Do you want to get quick insights from a large dataset? Just use Python – it has all the tools you need to load, transform and visualise complex data with just a few lines of code.
This post will show you how you can quickly create a professional visualisation from your data using Pandas and Plotly.
📌 The following Python snippets are best tried out in a Jupyter Notebook or directly in a Visual Code interactive notebook.
TL;DR
Installing the required libraries:
conda install -c plotly -y plotly_express nbformat pandas ipykernel
Load the data from a CSV file and visualise it:
import plotly.express as px
import pandas as pd
df = pd.read_csv('titanic.csv')
fig = px.histogram(df, x="Age")
fig.show()
Why Python?
Python is an interpreter language. This leads to very lean language syntax and fast execution of the code without prior compilation. This makes Python challenging for large production-ready software projects, but very attractive for research, machine learning or data science projects.
With so-called notebooks, you can write your Python code in an IDE or even in the browser and display the executed result directly below. Perfect if you just want to try something or quickly display some data in a pretty diagram. 😉
What is Pandas?
Pandas is an open-source library for analysing and manipulating data. It is characterised by its power, speed and simplicity. Pandas is the most widely used standard library for data processing in Python.

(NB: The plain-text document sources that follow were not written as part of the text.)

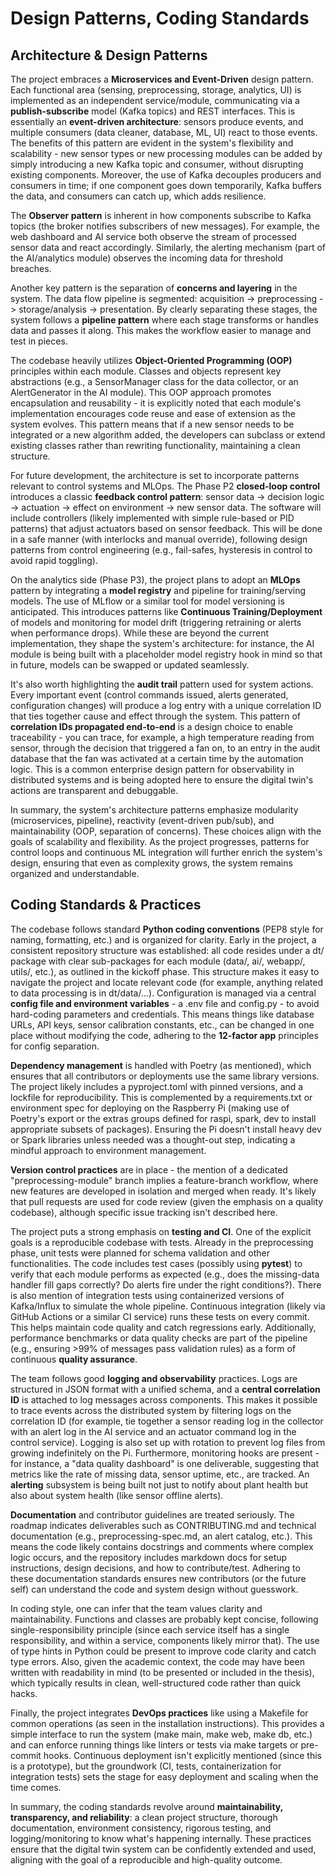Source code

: # Design Patterns, Coding Standards

## Architecture & Design Patterns

The project embraces a **Microservices and Event-Driven** design pattern. Each functional area (sensing, preprocessing, storage, analytics, UI) is implemented as an independent service/module, communicating via a **publish-subscribe** model (Kafka topics) and REST interfaces. This is essentially an **event-driven architecture**: sensors produce events, and multiple consumers (data cleaner, database, ML, UI) react to those events. The benefits of this pattern are evident in the system's flexibility and scalability - new sensor types or new processing modules can be added by simply introducing a new Kafka topic and consumer, without disrupting existing components. Moreover, the use of Kafka decouples producers and consumers in time; if one component goes down temporarily, Kafka buffers the data, and consumers can catch up, which adds resilience.

The **Observer pattern** is inherent in how components subscribe to Kafka topics (the broker notifies subscribers of new messages). For example, the web dashboard and AI service both observe the stream of processed sensor data and react accordingly. Similarly, the alerting mechanism (part of the AI/analytics module) observes the incoming data for threshold breaches.

Another key pattern is the separation of **concerns and layering** in the system. The data flow pipeline is segmented: acquisition -> preprocessing -> storage/analysis -> presentation. By clearly separating these stages, the system follows a **pipeline pattern** where each stage transforms or handles data and passes it along. This makes the workflow easier to manage and test in pieces.

The codebase heavily utilizes **Object-Oriented Programming (OOP)** principles within each module. Classes and objects represent key abstractions (e.g., a SensorManager class for the data collector, or an AlertGenerator in the AI module). This OOP approach promotes encapsulation and reusability - it is explicitly noted that each module's implementation encourages code reuse and ease of extension as the system evolves. This pattern means that if a new sensor needs to be integrated or a new algorithm added, the developers can subclass or extend existing classes rather than rewriting functionality, maintaining a clean structure.

For future development, the architecture is set to incorporate patterns relevant to control systems and MLOps. The Phase P2 **closed-loop control** introduces a classic **feedback control pattern**: sensor data -> decision logic -> actuation -> effect on environment -> new sensor data. The software will include controllers (likely implemented with simple rule-based or PID patterns) that adjust actuators based on sensor feedback. This will be done in a safe manner (with interlocks and manual override), following design patterns from control engineering (e.g., fail-safes, hysteresis in control to avoid rapid toggling).

On the analytics side (Phase P3), the project plans to adopt an **MLOps** pattern by integrating a **model registry** and pipeline for training/serving models. The use of MLflow or a similar tool for model versioning is anticipated. This introduces patterns like **Continuous Training/Deployment** of models and monitoring for model drift (triggering retraining or alerts when performance drops). While these are beyond the current implementation, they shape the system's architecture: for instance, the AI module is being built with a placeholder model registry hook in mind so that in future, models can be swapped or updated seamlessly.

It's also worth highlighting the **audit trail** pattern used for system actions. Every important event (control commands issued, alerts generated, configuration changes) will produce a log entry with a unique correlation ID that ties together cause and effect through the system. This pattern of **correlation IDs propagated end-to-end** is a design choice to enable traceability - you can trace, for example, a high temperature reading from sensor, through the decision that triggered a fan on, to an entry in the audit database that the fan was activated at a certain time by the automation logic. This is a common enterprise design pattern for observability in distributed systems and is being adopted here to ensure the digital twin's actions are transparent and debuggable.

In summary, the system's architecture patterns emphasize modularity (microservices, pipeline), reactivity (event-driven pub/sub), and maintainability (OOP, separation of concerns). These choices align with the goals of scalability and flexibility. As the project progresses, patterns for control loops and continuous ML integration will further enrich the system's design, ensuring that even as complexity grows, the system remains organized and understandable.

## Coding Standards & Practices

The codebase follows standard **Python coding conventions** (PEP8 style for naming, formatting, etc.) and is organized for clarity. Early in the project, a consistent repository structure was established: all code resides under a dt/ package with clear sub-packages for each module (data/, ai/, webapp/, utils/, etc.), as outlined in the kickoff phase. This structure makes it easy to navigate the project and locate relevant code (for example, anything related to data processing is in dt/data/...). Configuration is managed via a central **config file and environment variables** - a .env file and config.py - to avoid hard-coding parameters and credentials. This means things like database URLs, API keys, sensor calibration constants, etc., can be changed in one place without modifying the code, adhering to the **12-factor app** principles for config separation.

**Dependency management** is handled with Poetry (as mentioned), which ensures that all contributors or deployments use the same library versions. The project likely includes a pyproject.toml with pinned versions, and a lockfile for reproducibility. This is complemented by a requirements.txt or environment spec for deploying on the Raspberry Pi (making use of Poetry's export or the extras groups defined for raspi, spark, dev to install appropriate subsets of packages). Ensuring the Pi doesn't install heavy dev or Spark libraries unless needed was a thought-out step, indicating a mindful approach to environment management.

**Version control practices** are in place - the mention of a dedicated "preprocessing-module" branch implies a feature-branch workflow, where new features are developed in isolation and merged when ready. It's likely that pull requests are used for code review (given the emphasis on a quality codebase), although specific issue tracking isn't described here.

The project puts a strong emphasis on **testing and CI**. One of the explicit goals is a reproducible codebase with tests. Already in the preprocessing phase, unit tests were planned for schema validation and other functionalities. The code includes test cases (possibly using **pytest**) to verify that each module performs as expected (e.g., does the missing-data handler fill gaps correctly? Do alerts fire under the right conditions?). There is also mention of integration tests using containerized versions of Kafka/Influx to simulate the whole pipeline. Continuous integration (likely via GitHub Actions or a similar CI service) runs these tests on every commit. This helps maintain code quality and catch regressions early. Additionally, performance benchmarks or data quality checks are part of the pipeline (e.g., ensuring >99% of messages pass validation rules) as a form of continuous **quality assurance**.

The team follows good **logging and observability** practices. Logs are structured in JSON format with a unified schema, and a **central correlation ID** is attached to log messages across components. This makes it possible to trace events across the distributed system by filtering logs on the correlation ID (for example, tie together a sensor reading log in the collector with an alert log in the AI service and an actuator command log in the control service). Logging is also set up with rotation to prevent log files from growing indefinitely on the Pi. Furthermore, monitoring hooks are present - for instance, a "data quality dashboard" is one deliverable, suggesting that metrics like the rate of missing data, sensor uptime, etc., are tracked. An **alerting** subsystem is being built not just to notify about plant health but also about system health (like sensor offline alerts).

**Documentation** and contributor guidelines are treated seriously. The roadmap indicates deliverables such as CONTRIBUTING.md and technical documentation (e.g., preprocessing-spec.md, an alert catalog, etc.). This means the code likely contains docstrings and comments where complex logic occurs, and the repository includes markdown docs for setup instructions, design decisions, and how to contribute/test. Adhering to these documentation standards ensures new contributors (or the future self) can understand the code and system design without guesswork.

In coding style, one can infer that the team values clarity and maintainability. Functions and classes are probably kept concise, following single-responsibility principle (since each service itself has a single responsibility, and within a service, components likely mirror that). The use of type hints in Python could be present to improve code clarity and catch type errors. Also, given the academic context, the code may have been written with readability in mind (to be presented or included in the thesis), which typically results in clean, well-structured code rather than quick hacks.

Finally, the project integrates **DevOps practices** like using a Makefile for common operations (as seen in the installation instructions). This provides a simple interface to run the system (make main, make web, make db, etc.) and can enforce running things like linters or tests via make targets or pre-commit hooks. Continuous deployment isn't explicitly mentioned (since this is a prototype), but the groundwork (CI, tests, containerization for integration tests) sets the stage for easy deployment and scaling when the time comes.

In summary, the coding standards revolve around **maintainability, transparency, and reliability**: a clean project structure, thorough documentation, environment consistency, rigorous testing, and logging/monitoring to know what's happening internally. These practices ensure that the digital twin system can be confidently extended and used, aligning with the goal of a reproducible and high-quality outcome.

The installation can be done either via conda or pip as package manager:
conda install pandas
Now you can easily load and display data from a CSV file in a Python script:
import pandas as pd
df = pd.read_csv('titanic.csv')
df.head()
What is Plotly?
Plotly is a free open-source library for Python, Javascript and R. It is characterised by high-quality and interactive plots, a large number of available diagram types and its simplicity.
Available diagram types:
- Basics: scatter, line, area, bar, funnel, timeline
- Part-of-Whole: pie, sunburst, treemap, funnel_area
- 1D Distributions: histogram, box, violin, strip
- 2D Distributions: density_heatmap, density_contour
- Matrix Input: imshow
- 3-Dimensional: scatter_3d, line_3d
- Multidimensional: scatter_matrix, parallel_coordinates, parallel_categories
- Tile Maps: scatter_mapbox, line_mapbox, choropleth_mapbox, density_mapbox
- Outline Maps: scatter_geo, line_geo, choropleth
- Polar Charts: scatter_polar, line_polar, bar_polar
- Ternary Charts: scatter_ternary, line_ternary
The syntax for the diagrams differs from language to language, of course, but is quite similar. This means that the plots used in Python for viewing data can also be used in a React frontend with minor modifications.
Plotly Express
Plotly Express provides a high-level API for visualising complex plots with few lines of code. It simplifies the use of Plotly even more and you can reach your goal very quickly:
Installing the required packages:
conda install -c plotly -y plotly_express nbformat pandas ipykernel
Load the data and visualise it as a line plot:
import plotly.express as px
import pandas as pd
df = pd.read_csv('titanic.csv')
fig = px.histogram(df, x="Age")
fig.show()
Here you can see the standard steps:
- load data into a data frame
- filter and transform data
- specify the plot
- display the plot
Even much more complex plots can be displayed in the same simple way:
import pandas as pd
import plotly.express as px
df = px.data.gapminder()
fig = px.scatter(df.query("year==2007"), x="gdpPercap", y="lifeExp", size="pop", color="continent", hover_name="country", log_x=True, size_max=60)
fig.show()
Many paths lead to the goal
Plotly Express is not the only way to visualise professional plots. The following libraries can serve as alternatives:
- Matplotlib: the most widely used library for creating visualisations with Python
- Seaborn: high-level API to simplify matplotib
- Bokeh: interactive visualisations for web applications
- Plotly Dash: interactive visualisations for web applications – alternative to Bokeh
Conclusion
If you are familiar with Python, Pandas and Plotly offer a quick and easy way to analyse and visualise data – and often even faster than with Excel. 🥳